Friends with benefits have become one of the most popular relationships in modern times. At least one in every five individuals have heard about this trend, which is taking over the traditional commitment-based relationships. Often regarded the new trend, most people between age 20 and 50 have heard or engaged in this kind of relationship. However, not everyone can have the same sentiments or attitudes towards friends with benefits. It’s not awkward to find individuals who are embarrassed to confess their willingness to engage in such relations. In fact, one tends to ask whether it is really embarrassing to have a friend with benefits. Does it really make you awkward to talk about friends with benefits? Is it problematic to confess to having such a friend? If you are in such a situation, the following are the key considerations, which might/can change your perception and attitudes towards FWBs.
Why find a friend with benefit?
Friends with benefits are the alternative of failing commitment-based relationships. If you are not comfortable in situations where strings are attached, then Fwbdr is your real deal. There is nothing to feel embarrassed about FWBs. Besides, they are widely acceptable mainly because of the benefits linked to this type of friendships. Therefore, with this mentality, the likelihood of being embarrassed would be very low.
FWBs are very normal
Friends with benefits, like other relationships, are very normal. Note, they are the trends in the present times. Most people in their youthful years or those between 20 years and 50 years are comfortably engaging in such kind of friendships. Trying FWBs would not make you abnormal or the odd one out among your friends. You might be shocked to realize you’re the only one that hasn’t tried it out. Generally, the message here is that being in FWBs do not make you abnormal at all; they are practically acceptable and not against any social norm.
Take it easily
If you’re finding friends with benefits a bit embarrassing and problematic for you, consider taking it easy. For example, are you finding it really hard to start such a relationship? Well, here is a suggestion for you. Check out the rules to consider before establishing this kind of relationship. Make sure you know the risks, the rules, and your interests. The objective of taking it easy is to avoid getting into something that might not interest you. It prepares you emotionally and ensures that both you and the target friend on the same page. It can prevent embarrassments and unnecessary disappointments.
Communicate
Just like the other form of friendships and commitments, communication is key when you are interested in FWBs or when you have already established this form of friendship. Communication helps clear any doubts that might be causing the tense situation. Once you’re sure what your friend thinks of such kind of relationships, then the doubts that might influence shyness and embarrassment are cleared. Experts in this kind of friendship advise both friends to communicate to avoid confusion and to make sure none between the two has the wrong expectations. In summary, communication clears any doubts that would make you feel embarrassed when talking about FWBs.
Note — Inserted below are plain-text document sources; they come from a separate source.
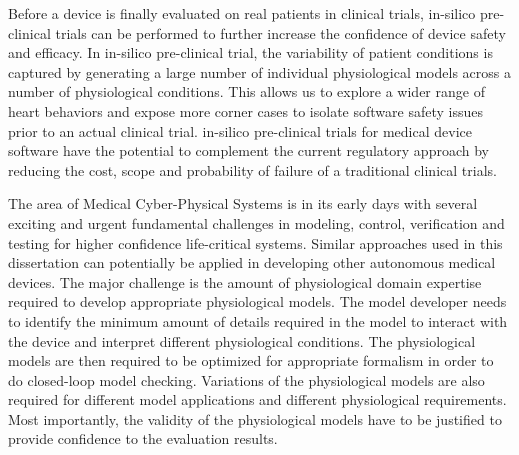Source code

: Before a device is finally evaluated on real patients in clinical trials, in-silico pre-clinical trials can be performed to further increase the confidence of device safety and efficacy.
In in-silico pre-clinical trial, the variability of patient conditions is captured by generating a large number of individual physiological models across a number of physiological conditions. 
This allows us to explore a wider range of heart behaviors and expose more corner cases to isolate software safety issues prior to an actual clinical trial. 
in-silico pre-clinical trials for medical device software have the potential to complement the current regulatory approach by reducing the cost, scope and probability of failure of a traditional clinical trials. 

The area of Medical Cyber-Physical Systems is in its early days with several exciting and urgent fundamental challenges in modeling, control, verification and testing for higher confidence life-critical systems.
Similar approaches used in this dissertation can potentially be applied in developing other autonomous medical devices.
The major challenge is the amount of physiological domain expertise required to develop appropriate physiological models. 
The model developer needs to identify the minimum amount of details required in the model to interact with the device and interpret different physiological conditions.
The physiological models are then required to be optimized for appropriate formalism in order to do closed-loop model checking.
Variations of the physiological models are also required for different model applications and different physiological requirements.
Most importantly, the validity of the physiological models have to be justified to provide confidence to the evaluation results.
You are dealing with your friend
As the name suggests, friends with benefits are only formed when two friends with the same interests and perceptions have an agreement on what will mutually benefit them. Having known each other for quite a while, it is unlikely that you might be embarrassed about sharing such ideas with your friend. Besides, you already know their interests, past experiences in relationships and what they like or dislike. With such knowledge and a clear understanding of your friend, it should be problematic to talk about becoming friends with benefits. Provided both of you will be comfortable with the new form of friendship, then there is nothing to be embarrassed about being in FWBs or even talking about them.
Overall, when you realize that you are willing to connect and have more than a normal friendship with your friend, but have the fear of commitment, communication would save you the embarrassment. It is less constricting when you replace the wrong notion of friends with benefits with a new perception that is more comfortable for you and the individual you are dealing with. Rather than feeling embarrassed or awkward about FWBs, just note that they are common, very normal and an alternative for a person not interested in commitments.